В стократ увеличенное осознание, что никто и ничто его не удержит более, что он готов на всё — предать, убить, солгать, ради своей цели... Мгновенная мысль болью отдаётся в висках — он начинает мыслить, как чудовище... как Намджун. Всё это время смотря на Белого рыцаря, оправдывая его мысли и действия, снимая вину за жестокость ради любви, сам готов стать таковым, стать «намджуном». Но пусть он только придёт, пусть только потребует новую жертву — он её получит.

*

В комнате, с красными гобеленами, находятся трое. Один из них, словно чёрная тень нависает над другими, хоть и имя ему «Белый» рыцарь. Но как оказалось, кроме имени и волос ничего белого в нём нет — ни сердца, ни души. Так думал Хосок, медленно осматривая комнату — широкую и богатую, краем мысли отмечая, что она смежная с покоями короля. Большой камин пылает, высокие свечи горят, пышная, мягкая постель, укрыта таким же красным покрывалом и пахнет жаренным сахаром и лимонами. Странная деталь — в углу у постели, плетёная корзина, такие обычно держат для домашних кошечек. И Хосок приходит в замешательство, когда белоснежный комок тихо выползает из-под кровати и ловко забирается на постель, где свернувшись калачиком, спали ещё два пушистых комочка. Кошечки в спальне главнокомандующего? Что за человек Ким Намджун, барон Тироли? А потом он смотрит на самого мужчину — высокого, широкоплечего, силу которого можно почувствовать за милю. Лицо нельзя назвать красивым, но черты столь волевые, правильные, а главное взгляд, что в самую душу смотрит. Наверное, именно эти глаза заставили когда-то самого Хосока без оглядки пойти за ним, и в огонь, и в воду ради своего господина.

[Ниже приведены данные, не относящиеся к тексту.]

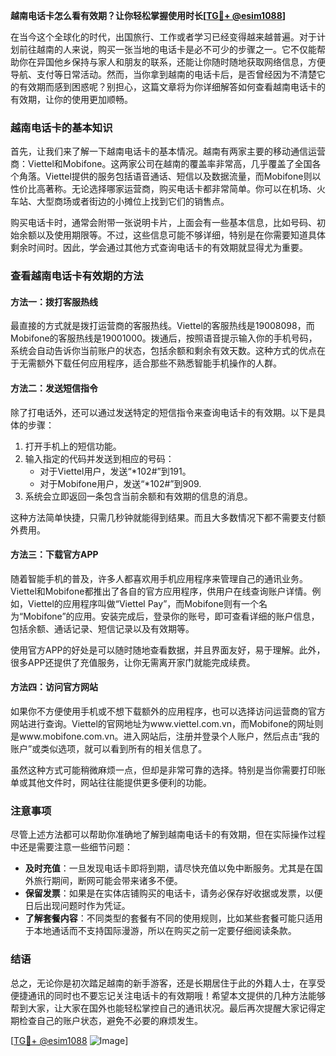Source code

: **越南电话卡怎么看有效期？让你轻松掌握使用时长[[TG💪+ @esim1088](https://t.me/s/esim1088)]**

在当今这个全球化的时代，出国旅行、工作或者学习已经变得越来越普遍。对于计划前往越南的人来说，购买一张当地的电话卡是必不可少的步骤之一。它不仅能帮助你在异国他乡保持与家人和朋友的联系，还能让你随时随地获取网络信息，方便导航、支付等日常活动。然而，当你拿到越南的电话卡后，是否曾经因为不清楚它的有效期而感到困惑呢？别担心，这篇文章将为你详细解答如何查看越南电话卡的有效期，让你的使用更加顺畅。

### 越南电话卡的基本知识

首先，让我们来了解一下越南电话卡的基本情况。越南有两家主要的移动通信运营商：Viettel和Mobifone。这两家公司在越南的覆盖率非常高，几乎覆盖了全国各个角落。Viettel提供的服务包括语音通话、短信以及数据流量，而Mobifone则以性价比高著称。无论选择哪家运营商，购买电话卡都非常简单。你可以在机场、火车站、大型商场或者街边的小摊位上找到它们的销售点。

购买电话卡时，通常会附带一张说明卡片，上面会有一些基本信息，比如号码、初始余额以及使用期限等。不过，这些信息可能不够详细，特别是在你需要知道具体剩余时间时。因此，学会通过其他方式查询电话卡的有效期就显得尤为重要。

### 查看越南电话卡有效期的方法

#### 方法一：拨打客服热线

最直接的方式就是拨打运营商的客服热线。Viettel的客服热线是19008098，而Mobifone的客服热线是19001000。拨通后，按照语音提示输入你的手机号码，系统会自动告诉你当前账户的状态，包括余额和剩余有效天数。这种方式的优点在于无需额外下载任何应用程序，适合那些不熟悉智能手机操作的人群。

#### 方法二：发送短信指令

除了打电话外，还可以通过发送特定的短信指令来查询电话卡的有效期。以下是具体的步骤：

1. 打开手机上的短信功能。
2. 输入指定的代码并发送到相应的号码：
   - 对于Viettel用户，发送“*102#”到191。
   - 对于Mobifone用户，发送“*102#”到909.
3. 系统会立即返回一条包含当前余额和有效期的信息的消息。

这种方法简单快捷，只需几秒钟就能得到结果。而且大多数情况下都不需要支付额外费用。

#### 方法三：下载官方APP

随着智能手机的普及，许多人都喜欢用手机应用程序来管理自己的通讯业务。Viettel和Mobifone都推出了各自的官方应用程序，供用户在线查询账户详情。例如，Viettel的应用程序叫做“Viettel Pay”，而Mobifone则有一个名为“Mobifone”的应用。安装完成后，登录你的账号，即可查看详细的账户信息，包括余额、通话记录、短信记录以及有效期等。

使用官方APP的好处是可以随时随地查看数据，并且界面友好，易于理解。此外，很多APP还提供了充值服务，让你无需离开家门就能完成续费。

#### 方法四：访问官方网站

如果你不方便使用手机或不想下载额外的应用程序，也可以选择访问运营商的官方网站进行查询。Viettel的官网地址为www.viettel.com.vn，而Mobifone的网址则是www.mobifone.com.vn。进入网站后，注册并登录个人账户，然后点击“我的账户”或类似选项，就可以看到所有的相关信息了。

虽然这种方式可能稍微麻烦一点，但却是非常可靠的选择。特别是当你需要打印账单或其他文件时，网站往往能提供更多便利的功能。

### 注意事项

尽管上述方法都可以帮助你准确地了解到越南电话卡的有效期，但在实际操作过程中还是需要注意一些细节问题：

- **及时充值**：一旦发现电话卡即将到期，请尽快充值以免中断服务。尤其是在国外旅行期间，断网可能会带来诸多不便。
- **保留发票**：如果是在实体店铺购买的电话卡，请务必保存好收据或发票，以便日后出现问题时作为凭证。
- **了解套餐内容**：不同类型的套餐有不同的使用规则，比如某些套餐可能只适用于本地通话而不支持国际漫游，所以在购买之前一定要仔细阅读条款。

### 结语

总之，无论你是初次踏足越南的新手游客，还是长期居住于此的外籍人士，在享受便捷通讯的同时也不要忘记关注电话卡的有效期哦！希望本文提供的几种方法能够帮到大家，让大家在国外也能轻松掌控自己的通讯状况。最后再次提醒大家记得定期检查自己的账户状态，避免不必要的麻烦发生。

[[TG💪+ @esim1088](https://t.me/s/esim1088) ![Image](https://i.postimg.cc/4NQfJmqS/Snipaste-2025-05-13-00-14-12.png)]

— Мои слова должны остаться только между нами, и только в этой комнате. Вульф мне как сын, а ты Хосок — моя правая рука, — Намджун начал проникновенно, тихо, смотря на обоих мужчин перед собой. Он протягивает им через стол бумагу: — Его зовут Алексей. Он заточён в темнице Константинополя, но любой ценой должен попасть ко мне, сюда, в Задар. Вы освободите его, и под усиленным конвоем отправите в это место — во двор короля Монферратского. С вами поедет граф Норфолк. Далее — ты, Вульф, отправишься в Рим, в Папскую область. Отдашь письмо Его Святейшеству, и любой ценой добьёшься его принятия, а мне привезёшь его согласие.

— Будет исполнено, мой господин, жизни не пожалею, — Кай склоняется перед ним, приложив ладонь к сердцу, преданно заглядывая в глаза.

— Хосок? — мужчина смотрит пытливо на рыжеволосого.

— Я с Вами до конца, главнокомандующий, но... мои друзья, они были преданы Вам, как и я...

— С твоими друзьями ничего не случится, обещаю, но так надо было. По-другому мне не удержать Юнги, а он мне нужен более всех. Если это единственное, что тебя беспокоит, то не стоит.

— Единственное. Я всё понял, господин главнокомандующий. Всё будет исполнено как Вы повелели — заключённый в темнице Константинополя человек будет доставлен к Вам.

— Выступаете с рассветом, и Господь вам в помощь, но надейтесь лишь на себя. С вами будут только лучшие отряды. Свободны.

Оба удалились, гулко отстукивая подошвой грубых сапог по тонкому паркету, а Намджун смотрит им вслед, пряча чуть подрагивающие пальцы в кулак. Волнение охватывает его, когда он остается один в комнате. Этот миг настал — завтрашнее утро решит всё — быть ему и дальше главнокомандующим и исполнить свою клятву, или пропасть, стать низложенным и изгнанным. Но он не отступит, ибо некуда, а за его спиной только нежная душа, прекрасное божество. Дрогнет Намджун — погибнет и его возлюбленный, поэтому нет у него права отступить в ответственный момент, не в его характере.

Тихий напев нежной мелодии, чуть слышен из-за плотно прикрытой двери. Голос поющего так красив и глубок, и выдаёт его счастье, хрустальным звоном растекаясь по комнате. Намджун улыбается, и сердце его сладко заходится от голоса любимого, голос, который он готов слушать часами до конца своих дней. И ради ноток счастья и спокойствия в родном звучании, он готов на всё — весь мир ляжет пеплом, но его божество будет стоять на своём пьедестале крепко и недосягаемо.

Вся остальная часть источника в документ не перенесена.